Jack Wood

Personal information
- Birth name: John Bertram Wood
- Date of birth: 20 October 1872
- Place of birth: Tottenham, England
- Date of death: 10 October 1921 (aged 48)
- Place of death: Neuilly-sur-Seine, France
- Position: Forward

Senior career*
- Years: Team / Apps / (Gls)
- 1891–1892: White Rovers
- 1893: Robin Hood F.C.
- 1894–1897: White Rovers
- 1897–1898: Standard AC
- 1898–1899: Club Français
- 1899: White Rovers
- 1900–1901: United Sports Club

International career
- 1895–1898: Paris XI / 2 / (0)

= Jack Wood (referee) =

English footballer and referee (1872–1921)

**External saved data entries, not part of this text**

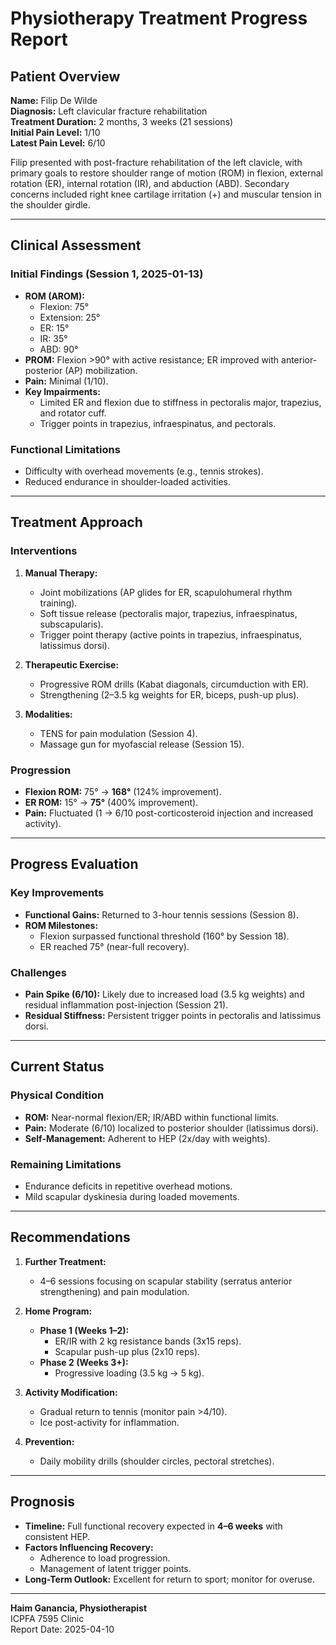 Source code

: # Physiotherapy Treatment Progress Report  

## **Patient Overview**  
**Name:** Filip De Wilde  
**Diagnosis:** Left clavicular fracture rehabilitation  
**Treatment Duration:** 2 months, 3 weeks (21 sessions)  
**Initial Pain Level:** 1/10  
**Latest Pain Level:** 6/10  

Filip presented with post-fracture rehabilitation of the left clavicle, with primary goals to restore shoulder range of motion (ROM) in flexion, external rotation (ER), internal rotation (IR), and abduction (ABD). Secondary concerns included right knee cartilage irritation (+) and muscular tension in the shoulder girdle.  

---  

## **Clinical Assessment**  

### **Initial Findings (Session 1, 2025-01-13)**  
- **ROM (AROM):**  
  - Flexion: 75°  
  - Extension: 25°  
  - ER: 15°  
  - IR: 35°  
  - ABD: 90°  
- **PROM:** Flexion >90° with active resistance; ER improved with anterior-posterior (AP) mobilization.  
- **Pain:** Minimal (1/10).  
- **Key Impairments:**  
  - Limited ER and flexion due to stiffness in pectoralis major, trapezius, and rotator cuff.  
  - Trigger points in trapezius, infraespinatus, and pectorals.  

### **Functional Limitations**  
- Difficulty with overhead movements (e.g., tennis strokes).  
- Reduced endurance in shoulder-loaded activities.  

---  

## **Treatment Approach**  

### **Interventions**  
1. **Manual Therapy:**  
   - Joint mobilizations (AP glides for ER, scapulohumeral rhythm training).  
   - Soft tissue release (pectoralis major, trapezius, infraespinatus, subscapularis).  
   - Trigger point therapy (active points in trapezius, infraespinatus, latissimus dorsi).  

2. **Therapeutic Exercise:**  
   - Progressive ROM drills (Kabat diagonals, circumduction with ER).  
   - Strengthening (2–3.5 kg weights for ER, biceps, push-up plus).  

3. **Modalities:**  
   - TENS for pain modulation (Session 4).  
   - Massage gun for myofascial release (Session 15).  

### **Progression**  
- **Flexion ROM:** 75° → **168°** (124% improvement).  
- **ER ROM:** 15° → **75°** (400% improvement).  
- **Pain:** Fluctuated (1 → 6/10 post-corticosteroid injection and increased activity).  

---  

## **Progress Evaluation**  

### **Key Improvements**  
- **Functional Gains:** Returned to 3-hour tennis sessions (Session 8).  
- **ROM Milestones:**  
  - Flexion surpassed functional threshold (160° by Session 18).  
  - ER reached 75° (near-full recovery).  

### **Challenges**  
- **Pain Spike (6/10):** Likely due to increased load (3.5 kg weights) and residual inflammation post-injection (Session 21).  
- **Residual Stiffness:** Persistent trigger points in pectoralis and latissimus dorsi.  

---  

## **Current Status**  

### **Physical Condition**  
- **ROM:** Near-normal flexion/ER; IR/ABD within functional limits.  
- **Pain:** Moderate (6/10) localized to posterior shoulder (latissimus dorsi).  
- **Self-Management:** Adherent to HEP (2x/day with weights).  

### **Remaining Limitations**  
- Endurance deficits in repetitive overhead motions.  
- Mild scapular dyskinesia during loaded movements.  

---  

## **Recommendations**  

1. **Further Treatment:**  
   - 4–6 sessions focusing on scapular stability (serratus anterior strengthening) and pain modulation.  

2. **Home Program:**  
   - **Phase 1 (Weeks 1–2):**  
     - ER/IR with 2 kg resistance bands (3x15 reps).  
     - Scapular push-up plus (2x10 reps).  
   - **Phase 2 (Weeks 3+):**  
     - Progressive loading (3.5 kg → 5 kg).  

3. **Activity Modification:**  
   - Gradual return to tennis (monitor pain >4/10).  
   - Ice post-activity for inflammation.  

4. **Prevention:**  
   - Daily mobility drills (shoulder circles, pectoral stretches).  

---  

## **Prognosis**  
- **Timeline:** Full functional recovery expected in **4–6 weeks** with consistent HEP.  
- **Factors Influencing Recovery:**  
  - Adherence to load progression.  
  - Management of latent trigger points.  
- **Long-Term Outlook:** Excellent for return to sport; monitor for overuse.  

---  

**Haim Ganancia, Physiotherapist**  
ICPFA 7595 Clinic  
Report Date: 2025-04-10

John Bertram Wood (20 October 1872 – 10 October 1921) was an English footballer and referee. He is best known for being the fundamental head behind the foundation of French club White Rovers in 1891, one of the first football clubs in Paris, and then serving the club as its captain in the mid-1890s. He then became a referee and officiated at the football tournament of the 1900 Summer Olympics, in which he oversaw a match between the representative sides of France and Belgium. He also refereed a match between the official sides of those two nations on 22 April 1906.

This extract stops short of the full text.